S22B-05
Application of Dynamic Strains to Earthquake Source Characterization and Earthquake Early Warning

Tuesday, 15 December 2015: 11:20
308 (Moscone South)
Andrew J Barbour, USGS, Earthquake Science Center, Menlo Park, CA, United States and Brendan W Crowell, University of Washington, Seattle, WA, United States
Abstract:
Borehole strainmeters can provide data that are useful for rapid earthquake source characterization, which is necessary for earthquake early warning. Our analysis of high-frequency (1-Hz) strains from 180 earthquakes which occurred between 2004 and 2012, recorded by 68 Plate Boundary Observatory (PBO) borehole strainmeter (BSM) stations, with moment magnitudes M ranging from 4.6 to 7.2, depths ranging from 12 km to 33 km, and hypocentral distances ranging from 13 km to 500 km; reveals that peak dynamic strains can be predicted, with high statistical confidence, from the magnitude of the earthquake and its hypocentral distance. Our regression model also holds for high-rate GPS derived strains during the 2011 M9 Tohoku-oki earthquake, from GEONET subnetworks located as close as 140 km, indicating that the model does not saturate for large earthquakes. Moreover, using linear mixed-effects regression, we show that the largest source of bias in the residual mean squared error in the magnitude-distance regression arises from effects associated with the source and/or propagation path, rather than with the station.

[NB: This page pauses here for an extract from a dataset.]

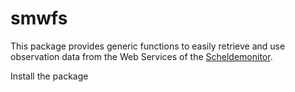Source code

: # smwfs

This package provides generic functions to easily retrieve and use observation data from the Web Services of the [Scheldemonitor](https://www.scheldemonitor.org/).

Install the package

For instance, earthquakes on the Blanco fracture zone produce dynamic strains with lower amplitudes on average than earthquakes around the Sierra microplate, indicating that dynamic strains are also affected by earthquake source parameters other than the magnitude; these source and path effects are not large enough to degrade the relationship between dynamic strain and magnitude and distance though. We also show that by including PBO stations into current source characterization efforts would enhance station density significantly in critical regions. That is, 32 (41%) of the BSMs are located within 280 km from the trench axis of the Cascadia subduction zone where, for example, the probability of a M9 earthquake within 50 years might be as high as 15% and the probability of a smaller but still damaging M8 event might be as high as 40% (Goldfinger, et al., 2012). Finally, we demonstrate the applicability of BSMs to earthquake early warning and discuss challenges associated with real-time implementation.